> Problem:
Go over the lines below, and when one contains the word "look", copy it.

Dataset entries
□ □ □ □ □ □ □

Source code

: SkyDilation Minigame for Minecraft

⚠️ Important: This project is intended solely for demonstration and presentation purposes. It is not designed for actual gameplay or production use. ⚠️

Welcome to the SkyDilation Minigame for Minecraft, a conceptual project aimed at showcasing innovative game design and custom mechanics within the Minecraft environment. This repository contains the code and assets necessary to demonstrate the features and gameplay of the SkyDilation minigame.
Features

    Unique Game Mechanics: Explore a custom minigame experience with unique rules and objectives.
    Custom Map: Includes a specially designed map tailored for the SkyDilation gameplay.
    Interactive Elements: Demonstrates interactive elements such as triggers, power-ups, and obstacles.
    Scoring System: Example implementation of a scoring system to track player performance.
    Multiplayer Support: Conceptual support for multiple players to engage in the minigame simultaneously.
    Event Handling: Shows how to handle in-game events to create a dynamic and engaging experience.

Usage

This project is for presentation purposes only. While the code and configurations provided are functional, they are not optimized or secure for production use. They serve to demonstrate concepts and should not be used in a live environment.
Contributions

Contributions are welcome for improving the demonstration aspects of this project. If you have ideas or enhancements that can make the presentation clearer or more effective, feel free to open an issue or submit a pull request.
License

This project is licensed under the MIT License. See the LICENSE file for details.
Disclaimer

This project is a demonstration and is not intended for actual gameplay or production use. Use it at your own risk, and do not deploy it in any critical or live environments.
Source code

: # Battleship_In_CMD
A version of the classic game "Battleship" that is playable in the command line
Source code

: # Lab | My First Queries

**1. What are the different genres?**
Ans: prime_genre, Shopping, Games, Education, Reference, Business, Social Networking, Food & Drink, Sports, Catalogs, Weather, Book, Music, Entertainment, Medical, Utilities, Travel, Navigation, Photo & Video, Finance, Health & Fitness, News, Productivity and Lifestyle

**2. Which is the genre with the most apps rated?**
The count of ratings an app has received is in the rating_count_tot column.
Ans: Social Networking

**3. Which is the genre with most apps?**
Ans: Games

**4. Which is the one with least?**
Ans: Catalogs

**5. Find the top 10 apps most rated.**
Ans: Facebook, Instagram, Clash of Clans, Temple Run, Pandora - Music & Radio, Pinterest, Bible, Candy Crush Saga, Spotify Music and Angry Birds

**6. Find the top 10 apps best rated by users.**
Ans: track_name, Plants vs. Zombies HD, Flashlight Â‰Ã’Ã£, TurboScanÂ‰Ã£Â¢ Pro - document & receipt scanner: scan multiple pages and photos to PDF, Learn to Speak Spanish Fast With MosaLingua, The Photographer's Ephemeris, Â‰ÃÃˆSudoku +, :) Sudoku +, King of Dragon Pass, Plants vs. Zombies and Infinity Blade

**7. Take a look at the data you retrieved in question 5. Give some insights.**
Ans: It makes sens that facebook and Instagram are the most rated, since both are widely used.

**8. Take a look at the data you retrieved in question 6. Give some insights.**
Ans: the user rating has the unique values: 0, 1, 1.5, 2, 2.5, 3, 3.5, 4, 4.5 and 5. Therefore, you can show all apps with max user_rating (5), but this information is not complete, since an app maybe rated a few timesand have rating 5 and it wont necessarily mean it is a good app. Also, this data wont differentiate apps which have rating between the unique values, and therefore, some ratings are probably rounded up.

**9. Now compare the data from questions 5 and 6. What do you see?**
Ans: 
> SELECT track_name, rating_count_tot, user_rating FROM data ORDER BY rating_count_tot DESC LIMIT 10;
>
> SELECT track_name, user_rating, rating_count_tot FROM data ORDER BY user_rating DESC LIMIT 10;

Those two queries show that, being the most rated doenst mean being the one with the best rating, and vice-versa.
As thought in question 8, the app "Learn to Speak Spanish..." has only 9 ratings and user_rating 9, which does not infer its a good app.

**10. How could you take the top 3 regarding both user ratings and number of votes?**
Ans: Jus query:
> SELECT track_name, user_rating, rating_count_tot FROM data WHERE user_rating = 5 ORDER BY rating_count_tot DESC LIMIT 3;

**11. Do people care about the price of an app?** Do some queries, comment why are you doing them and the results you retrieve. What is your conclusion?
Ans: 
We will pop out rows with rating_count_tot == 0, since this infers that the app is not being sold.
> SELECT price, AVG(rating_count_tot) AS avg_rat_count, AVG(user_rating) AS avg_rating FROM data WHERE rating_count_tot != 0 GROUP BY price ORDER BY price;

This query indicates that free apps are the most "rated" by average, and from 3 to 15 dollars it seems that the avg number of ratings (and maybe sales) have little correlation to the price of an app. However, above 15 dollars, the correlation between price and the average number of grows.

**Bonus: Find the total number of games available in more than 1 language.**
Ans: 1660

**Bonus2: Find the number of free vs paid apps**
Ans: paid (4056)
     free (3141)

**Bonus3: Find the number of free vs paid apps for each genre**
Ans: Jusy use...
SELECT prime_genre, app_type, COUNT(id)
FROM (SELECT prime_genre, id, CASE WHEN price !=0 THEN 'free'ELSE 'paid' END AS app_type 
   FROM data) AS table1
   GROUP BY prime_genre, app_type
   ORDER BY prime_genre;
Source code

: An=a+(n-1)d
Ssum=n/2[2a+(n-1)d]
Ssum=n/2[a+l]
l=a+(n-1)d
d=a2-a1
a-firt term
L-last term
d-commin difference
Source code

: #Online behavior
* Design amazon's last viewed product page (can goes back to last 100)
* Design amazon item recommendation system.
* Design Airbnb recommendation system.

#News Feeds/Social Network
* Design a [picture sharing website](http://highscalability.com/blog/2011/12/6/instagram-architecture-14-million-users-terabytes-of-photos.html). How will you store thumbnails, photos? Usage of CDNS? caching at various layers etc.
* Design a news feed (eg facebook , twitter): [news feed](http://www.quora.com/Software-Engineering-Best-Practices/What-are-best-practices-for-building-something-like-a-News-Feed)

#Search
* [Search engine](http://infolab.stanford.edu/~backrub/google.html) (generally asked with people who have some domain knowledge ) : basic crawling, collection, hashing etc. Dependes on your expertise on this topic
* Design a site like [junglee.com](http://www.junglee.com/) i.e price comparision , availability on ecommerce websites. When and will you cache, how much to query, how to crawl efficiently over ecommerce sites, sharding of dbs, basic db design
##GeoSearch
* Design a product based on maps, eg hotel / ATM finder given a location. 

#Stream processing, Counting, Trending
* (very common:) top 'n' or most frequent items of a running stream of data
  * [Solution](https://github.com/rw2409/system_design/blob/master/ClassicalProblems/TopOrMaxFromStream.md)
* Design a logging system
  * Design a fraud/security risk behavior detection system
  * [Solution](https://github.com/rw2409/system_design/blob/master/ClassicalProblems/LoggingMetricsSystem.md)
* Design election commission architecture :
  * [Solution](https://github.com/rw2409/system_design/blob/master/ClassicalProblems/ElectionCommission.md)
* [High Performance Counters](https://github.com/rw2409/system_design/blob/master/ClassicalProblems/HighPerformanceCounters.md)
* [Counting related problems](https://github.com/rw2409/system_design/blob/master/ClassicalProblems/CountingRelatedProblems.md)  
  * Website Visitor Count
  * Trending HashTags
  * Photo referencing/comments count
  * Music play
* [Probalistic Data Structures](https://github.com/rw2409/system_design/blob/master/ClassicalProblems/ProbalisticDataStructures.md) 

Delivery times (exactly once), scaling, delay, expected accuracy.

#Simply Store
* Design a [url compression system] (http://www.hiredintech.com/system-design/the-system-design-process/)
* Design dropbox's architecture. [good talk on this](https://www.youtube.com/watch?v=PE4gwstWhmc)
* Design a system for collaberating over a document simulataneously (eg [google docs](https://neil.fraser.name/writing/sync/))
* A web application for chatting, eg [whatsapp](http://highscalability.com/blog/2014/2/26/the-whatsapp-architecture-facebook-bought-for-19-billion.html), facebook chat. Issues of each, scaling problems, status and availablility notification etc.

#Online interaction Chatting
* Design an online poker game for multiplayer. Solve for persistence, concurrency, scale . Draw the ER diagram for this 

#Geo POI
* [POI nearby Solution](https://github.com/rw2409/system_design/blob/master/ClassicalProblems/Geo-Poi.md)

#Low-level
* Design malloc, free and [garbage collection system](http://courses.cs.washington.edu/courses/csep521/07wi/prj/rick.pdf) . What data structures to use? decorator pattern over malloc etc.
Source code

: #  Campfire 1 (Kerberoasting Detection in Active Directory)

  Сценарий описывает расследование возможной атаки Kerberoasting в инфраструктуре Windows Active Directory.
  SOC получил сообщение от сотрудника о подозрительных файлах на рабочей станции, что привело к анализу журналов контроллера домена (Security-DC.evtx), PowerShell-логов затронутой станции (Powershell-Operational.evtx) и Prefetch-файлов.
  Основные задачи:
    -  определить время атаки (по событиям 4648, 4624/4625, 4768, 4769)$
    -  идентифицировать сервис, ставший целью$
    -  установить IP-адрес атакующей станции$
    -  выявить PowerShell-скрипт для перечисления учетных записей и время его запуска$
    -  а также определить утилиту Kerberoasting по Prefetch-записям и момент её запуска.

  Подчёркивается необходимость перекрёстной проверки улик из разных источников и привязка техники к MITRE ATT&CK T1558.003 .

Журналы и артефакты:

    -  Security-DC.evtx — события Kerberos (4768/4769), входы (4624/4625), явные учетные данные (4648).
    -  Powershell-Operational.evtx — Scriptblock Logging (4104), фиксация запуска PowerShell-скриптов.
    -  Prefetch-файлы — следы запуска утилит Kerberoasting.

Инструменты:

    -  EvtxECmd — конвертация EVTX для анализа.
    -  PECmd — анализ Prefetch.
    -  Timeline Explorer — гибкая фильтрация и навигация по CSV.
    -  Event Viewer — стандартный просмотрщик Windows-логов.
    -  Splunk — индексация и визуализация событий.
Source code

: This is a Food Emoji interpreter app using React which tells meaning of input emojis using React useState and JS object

□ □ □ □ □ □ □

> Response below:
**7. Take a look at the data you retrieved in question 5. Give some insights.**
**8. Take a look at the data you retrieved in question 6. Give some insights.**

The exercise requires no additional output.